In 2016, we'll see an accelerated maturation of marketing analytics, with companies taking increasingly granular looks under the hood at how, where, and why marketing is driving revenue.
Here are the marketing analytics trends to watch in 2016.
1. The use of predictive- and prescriptive-only analytics decline, and explanatory analytics rise
Predictive analytics is an incomplete approach because it only gives you a likely outcome if nothing changes. It doesn't tell you why outcomes are likely, the correlations driving those outcomes, or—perhaps most importantly—how to change those outcomes.
Prescriptive analytics is something of a step beyond predictive analytics in that it tells people not only where they're headed but also the moves they can make to improve the outcome. However, that is still basically a black box approach; most prescriptive platforms don't let people understand why the platform made certain recommendations.
Enter explanatory analytics. Marketers are smart people, and as such they (not computer code) should be asking the analytics questions, driven by their curiosity and intuition. They should then bring in the machine to investigate the correlations that matter.
2. Social media listening platforms get a facelift
In 2016, it will become even more apparent that social listening platforms, by themselves, are unable to correlate to revenue or reveal growth opportunities.
Those platforms will continue to offer slick visualizations of financial performance as add-ons, most without any actual correlation of data. Marketers should be on guard to make sure they look at data correlations, not data coincidences.
3. Agile marketing goes mainstream, collapsing annual budgeting cycles
As comprehensive reporting inches closer to real time, marketers will keep shrinking the amount of time it takes to change course. The days of 3-month tests or trial balloons are waning. Now, marketers will know in a matter of weeks (if not days) whether initiatives are working. There will be fewer excuses to burn money once it's evident campaigns are misguided. Contracts with vendors will shorten in length.
We now have the technology, data, and skillsets to adjust on the fly. CEOs and boardrooms expect that pliability. At the same time, traditional corporate planning cycles still produce annual budget approvals. Though the traditional cycles of plan-execute-measure-adjust continue to converge and collapse, the processes that allocate resources against that cycle remain annual.
4. CMOs tap analytics to get closer to CIOs, CFOs, and CEOs
Explanatory analytics equip CMOs with concise insights into what drives revenue and why.
A 2015 Forester study found that 74% of enterprise architects say they want to be data-driven. Only 29% of those same respondents could say their firms are good at translating analytics into measurable data outcomes. And virtually every organization is thirsty to understand why revenue moves the way it does.
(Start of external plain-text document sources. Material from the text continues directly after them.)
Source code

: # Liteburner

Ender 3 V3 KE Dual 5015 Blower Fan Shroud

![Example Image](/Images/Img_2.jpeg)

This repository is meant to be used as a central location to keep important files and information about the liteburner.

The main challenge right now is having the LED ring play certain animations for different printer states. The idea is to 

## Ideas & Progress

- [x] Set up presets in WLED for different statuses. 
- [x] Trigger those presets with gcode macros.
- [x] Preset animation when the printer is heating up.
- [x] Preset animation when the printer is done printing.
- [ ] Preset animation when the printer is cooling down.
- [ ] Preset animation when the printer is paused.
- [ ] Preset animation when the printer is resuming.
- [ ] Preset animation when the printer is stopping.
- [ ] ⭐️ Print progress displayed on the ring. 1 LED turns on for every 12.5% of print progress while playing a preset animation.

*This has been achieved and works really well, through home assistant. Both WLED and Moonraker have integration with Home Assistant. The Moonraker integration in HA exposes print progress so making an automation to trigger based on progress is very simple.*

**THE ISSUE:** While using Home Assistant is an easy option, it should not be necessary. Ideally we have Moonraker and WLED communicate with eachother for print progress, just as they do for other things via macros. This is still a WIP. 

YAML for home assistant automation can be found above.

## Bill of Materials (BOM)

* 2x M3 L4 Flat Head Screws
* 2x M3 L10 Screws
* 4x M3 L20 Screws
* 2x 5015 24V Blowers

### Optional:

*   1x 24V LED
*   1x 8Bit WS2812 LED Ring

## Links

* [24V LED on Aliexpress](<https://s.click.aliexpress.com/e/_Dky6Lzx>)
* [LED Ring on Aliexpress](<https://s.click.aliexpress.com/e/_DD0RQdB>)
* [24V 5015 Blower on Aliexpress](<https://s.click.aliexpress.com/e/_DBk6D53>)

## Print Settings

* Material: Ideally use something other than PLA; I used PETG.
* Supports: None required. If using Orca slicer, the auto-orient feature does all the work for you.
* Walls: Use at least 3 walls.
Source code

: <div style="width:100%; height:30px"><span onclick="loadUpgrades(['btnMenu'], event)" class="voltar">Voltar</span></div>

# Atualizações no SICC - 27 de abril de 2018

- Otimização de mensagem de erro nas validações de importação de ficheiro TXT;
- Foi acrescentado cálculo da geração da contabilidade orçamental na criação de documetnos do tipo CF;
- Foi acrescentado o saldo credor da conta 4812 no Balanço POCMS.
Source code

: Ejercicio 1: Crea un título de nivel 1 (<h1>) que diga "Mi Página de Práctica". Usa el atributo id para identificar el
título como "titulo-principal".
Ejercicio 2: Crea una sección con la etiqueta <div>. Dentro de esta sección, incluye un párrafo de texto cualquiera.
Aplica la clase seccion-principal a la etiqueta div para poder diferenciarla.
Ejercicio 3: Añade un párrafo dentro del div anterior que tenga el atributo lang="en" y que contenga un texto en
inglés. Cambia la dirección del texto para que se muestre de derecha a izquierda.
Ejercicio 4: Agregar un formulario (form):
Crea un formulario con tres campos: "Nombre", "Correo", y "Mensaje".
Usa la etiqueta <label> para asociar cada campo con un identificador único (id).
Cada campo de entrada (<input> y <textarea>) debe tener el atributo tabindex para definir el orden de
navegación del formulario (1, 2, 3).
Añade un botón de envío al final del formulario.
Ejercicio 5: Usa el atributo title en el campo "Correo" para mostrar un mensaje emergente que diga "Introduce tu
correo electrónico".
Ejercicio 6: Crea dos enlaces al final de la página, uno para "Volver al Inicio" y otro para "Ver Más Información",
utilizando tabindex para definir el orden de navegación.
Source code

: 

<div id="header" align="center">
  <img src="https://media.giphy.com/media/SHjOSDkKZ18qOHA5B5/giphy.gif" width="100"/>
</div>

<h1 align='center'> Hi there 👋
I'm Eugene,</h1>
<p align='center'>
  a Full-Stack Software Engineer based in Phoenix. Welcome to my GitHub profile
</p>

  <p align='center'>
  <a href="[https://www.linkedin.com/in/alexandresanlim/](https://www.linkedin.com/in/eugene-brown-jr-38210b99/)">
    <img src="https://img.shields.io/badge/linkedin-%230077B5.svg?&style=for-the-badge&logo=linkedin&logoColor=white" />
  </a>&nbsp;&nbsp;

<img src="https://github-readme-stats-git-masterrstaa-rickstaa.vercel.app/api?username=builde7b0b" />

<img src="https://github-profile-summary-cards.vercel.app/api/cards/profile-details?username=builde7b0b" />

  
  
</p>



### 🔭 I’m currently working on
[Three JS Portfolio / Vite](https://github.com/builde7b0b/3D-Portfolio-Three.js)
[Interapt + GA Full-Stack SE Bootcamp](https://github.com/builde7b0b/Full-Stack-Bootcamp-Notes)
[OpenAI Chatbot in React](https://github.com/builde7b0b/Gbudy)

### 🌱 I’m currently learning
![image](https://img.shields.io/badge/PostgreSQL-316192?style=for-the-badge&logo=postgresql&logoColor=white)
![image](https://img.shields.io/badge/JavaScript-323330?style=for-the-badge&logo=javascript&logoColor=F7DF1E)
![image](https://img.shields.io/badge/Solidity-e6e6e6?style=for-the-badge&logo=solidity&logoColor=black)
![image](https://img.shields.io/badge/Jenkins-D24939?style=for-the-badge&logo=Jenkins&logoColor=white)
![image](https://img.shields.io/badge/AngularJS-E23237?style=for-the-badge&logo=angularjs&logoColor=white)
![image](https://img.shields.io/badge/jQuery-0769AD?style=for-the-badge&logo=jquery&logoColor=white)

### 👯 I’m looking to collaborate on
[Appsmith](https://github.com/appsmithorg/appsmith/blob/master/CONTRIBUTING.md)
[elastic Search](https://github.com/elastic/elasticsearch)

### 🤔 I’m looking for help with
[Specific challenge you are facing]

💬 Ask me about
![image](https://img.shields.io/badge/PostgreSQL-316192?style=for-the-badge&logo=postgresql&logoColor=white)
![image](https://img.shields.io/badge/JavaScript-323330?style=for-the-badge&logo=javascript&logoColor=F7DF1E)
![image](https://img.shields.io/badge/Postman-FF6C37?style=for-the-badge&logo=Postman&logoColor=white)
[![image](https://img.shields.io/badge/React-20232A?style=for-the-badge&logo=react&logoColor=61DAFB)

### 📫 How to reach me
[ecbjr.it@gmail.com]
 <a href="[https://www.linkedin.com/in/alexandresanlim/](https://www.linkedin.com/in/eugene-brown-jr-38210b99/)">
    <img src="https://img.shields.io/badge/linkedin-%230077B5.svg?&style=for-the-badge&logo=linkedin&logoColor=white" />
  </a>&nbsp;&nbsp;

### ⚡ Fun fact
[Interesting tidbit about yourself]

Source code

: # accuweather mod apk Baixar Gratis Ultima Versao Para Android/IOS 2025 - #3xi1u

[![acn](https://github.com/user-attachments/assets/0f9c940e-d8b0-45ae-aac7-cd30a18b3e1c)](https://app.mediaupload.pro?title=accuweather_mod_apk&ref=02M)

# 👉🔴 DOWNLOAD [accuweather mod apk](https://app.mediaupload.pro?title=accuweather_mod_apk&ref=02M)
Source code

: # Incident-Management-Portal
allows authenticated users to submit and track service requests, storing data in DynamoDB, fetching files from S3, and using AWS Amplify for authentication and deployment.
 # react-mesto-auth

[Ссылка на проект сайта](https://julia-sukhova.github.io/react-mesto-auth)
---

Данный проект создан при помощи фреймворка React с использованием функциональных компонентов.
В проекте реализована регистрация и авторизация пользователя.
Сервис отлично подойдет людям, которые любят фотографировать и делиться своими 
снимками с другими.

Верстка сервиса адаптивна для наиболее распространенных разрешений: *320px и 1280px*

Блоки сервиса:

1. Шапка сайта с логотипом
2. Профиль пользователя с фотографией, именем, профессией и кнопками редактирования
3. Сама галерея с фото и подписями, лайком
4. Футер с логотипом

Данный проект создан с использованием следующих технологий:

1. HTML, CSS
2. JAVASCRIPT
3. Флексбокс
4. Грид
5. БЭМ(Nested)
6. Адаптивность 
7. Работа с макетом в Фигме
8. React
The fact that marketers have traditionally not understood what drives revenue has cost them dearly in terms of internal standing. For example, three out of four CEOs say their CMO "lacks business credibility" because they don't talk about how they drive revenue, according to the Fournaise Group.
Marketers' duties will continue to resemble those of a chief revenue officer as their suggestions begin to provide the most intelligent and actionable insights into how to grow revenue.
5. "Human-in-the-loop" computing will dominate marketing analytics
Increasingly, industry experts are calling for a "human-in-the-loop" approach to data science across multiple disciplines. Marketing is the poster child for why that makes sense.
When you think about it, curiosity is simply an organic algorithm processed in the human brain, the conclusion of which is "this is worth further study." So, the first function of a marketing analytics platform is to trigger the curiosity algorithm in the human, at the right time and place.
Similarly, intuition is just another organic algorithm, the conclusion of which is "this is worth taking action on, even if I can't articulate the rationale completely." And when deciding whether to take action on the insights surfaced, nothing is better than human intuition to make that calculation.
So the second function of a marketing analytics platform is to trigger the intuition algorithm with as much intelligently-correlated data as possible.
In 2016, much of the mystery and magical thinking around marketing analytics will evaporate as intelligent marketing analytics goes mainstream. The real race to watch in 2016 will be which marketers are first to figure out what to expect from and how to work with their marketing analytics platforms.
Marketers need to ask themselves important questions
As the landscape shifts, ask yourself the following questions:
What are my biggest blind spots as a marketer?
Where do I have the clearest view into how I'm affecting revenue?
Where would analytics help deepen my understanding the most?
How closely correlated are my marketing analytics to actual KPIs and other revenue metrics?
How will my role as the marketing lead within the organization change as advances in analytics technology heighten the expectations of my peers and my CEO?
How can I use the latest advances in marketing analytics to strengthen my position as a leader, change agent, and trusted C-suite advisor within my own organization?
These are just some of the exciting questions to consider as we get deeper into 2016.